---------- Data excerpts ----------
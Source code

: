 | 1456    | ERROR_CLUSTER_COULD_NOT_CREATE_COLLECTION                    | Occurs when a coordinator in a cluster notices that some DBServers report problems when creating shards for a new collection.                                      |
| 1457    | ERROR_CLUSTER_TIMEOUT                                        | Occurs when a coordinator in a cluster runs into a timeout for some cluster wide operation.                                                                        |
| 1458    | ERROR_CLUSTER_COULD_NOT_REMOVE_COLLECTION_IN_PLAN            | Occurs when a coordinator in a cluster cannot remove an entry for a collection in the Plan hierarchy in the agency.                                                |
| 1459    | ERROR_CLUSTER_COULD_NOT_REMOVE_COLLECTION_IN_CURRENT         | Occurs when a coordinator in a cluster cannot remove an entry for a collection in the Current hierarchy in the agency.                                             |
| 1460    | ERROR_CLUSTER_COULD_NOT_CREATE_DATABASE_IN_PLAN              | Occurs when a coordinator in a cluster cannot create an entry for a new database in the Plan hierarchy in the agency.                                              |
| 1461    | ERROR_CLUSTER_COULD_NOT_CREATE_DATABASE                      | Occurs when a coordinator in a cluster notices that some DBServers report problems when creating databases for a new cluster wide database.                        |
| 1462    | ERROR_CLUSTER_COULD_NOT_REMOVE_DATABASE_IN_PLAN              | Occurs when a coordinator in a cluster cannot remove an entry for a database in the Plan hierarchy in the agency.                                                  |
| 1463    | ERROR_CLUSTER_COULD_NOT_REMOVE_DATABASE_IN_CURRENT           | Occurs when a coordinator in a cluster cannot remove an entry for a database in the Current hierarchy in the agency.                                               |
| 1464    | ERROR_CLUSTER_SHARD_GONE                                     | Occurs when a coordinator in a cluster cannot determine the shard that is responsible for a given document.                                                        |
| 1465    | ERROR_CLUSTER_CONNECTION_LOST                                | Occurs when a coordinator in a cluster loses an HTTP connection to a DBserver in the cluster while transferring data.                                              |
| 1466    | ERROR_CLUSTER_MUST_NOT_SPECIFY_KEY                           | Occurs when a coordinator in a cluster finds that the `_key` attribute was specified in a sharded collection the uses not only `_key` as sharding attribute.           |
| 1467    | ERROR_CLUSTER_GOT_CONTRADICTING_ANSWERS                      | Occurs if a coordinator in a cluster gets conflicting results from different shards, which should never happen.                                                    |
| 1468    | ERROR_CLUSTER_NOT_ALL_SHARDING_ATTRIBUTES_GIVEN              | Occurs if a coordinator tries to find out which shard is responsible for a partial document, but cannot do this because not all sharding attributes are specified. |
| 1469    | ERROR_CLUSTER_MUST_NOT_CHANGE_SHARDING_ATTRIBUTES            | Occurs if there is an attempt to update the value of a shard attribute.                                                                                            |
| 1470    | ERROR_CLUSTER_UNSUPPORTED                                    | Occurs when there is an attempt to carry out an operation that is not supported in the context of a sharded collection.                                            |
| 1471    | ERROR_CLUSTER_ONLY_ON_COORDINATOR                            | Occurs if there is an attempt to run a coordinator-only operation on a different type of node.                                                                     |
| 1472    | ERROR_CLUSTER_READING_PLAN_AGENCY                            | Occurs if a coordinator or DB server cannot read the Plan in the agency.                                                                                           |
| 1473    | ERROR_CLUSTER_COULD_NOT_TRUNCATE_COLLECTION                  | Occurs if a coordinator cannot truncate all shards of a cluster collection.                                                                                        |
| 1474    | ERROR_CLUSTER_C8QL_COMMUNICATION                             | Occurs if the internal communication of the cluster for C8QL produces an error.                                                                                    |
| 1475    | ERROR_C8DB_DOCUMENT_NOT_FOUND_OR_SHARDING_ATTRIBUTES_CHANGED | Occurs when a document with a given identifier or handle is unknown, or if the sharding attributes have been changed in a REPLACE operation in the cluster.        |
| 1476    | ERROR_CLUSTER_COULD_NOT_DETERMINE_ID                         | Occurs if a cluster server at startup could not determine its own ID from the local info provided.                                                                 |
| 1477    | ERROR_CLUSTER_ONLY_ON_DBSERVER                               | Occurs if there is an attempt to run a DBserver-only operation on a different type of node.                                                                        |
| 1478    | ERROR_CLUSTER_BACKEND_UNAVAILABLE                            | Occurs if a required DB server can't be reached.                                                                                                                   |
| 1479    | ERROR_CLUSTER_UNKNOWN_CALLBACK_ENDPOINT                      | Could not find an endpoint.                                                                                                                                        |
----------
• **Required work**
In the entries above, count each line that holds "Current". Give the total and nothing else.

• **Your solution**
2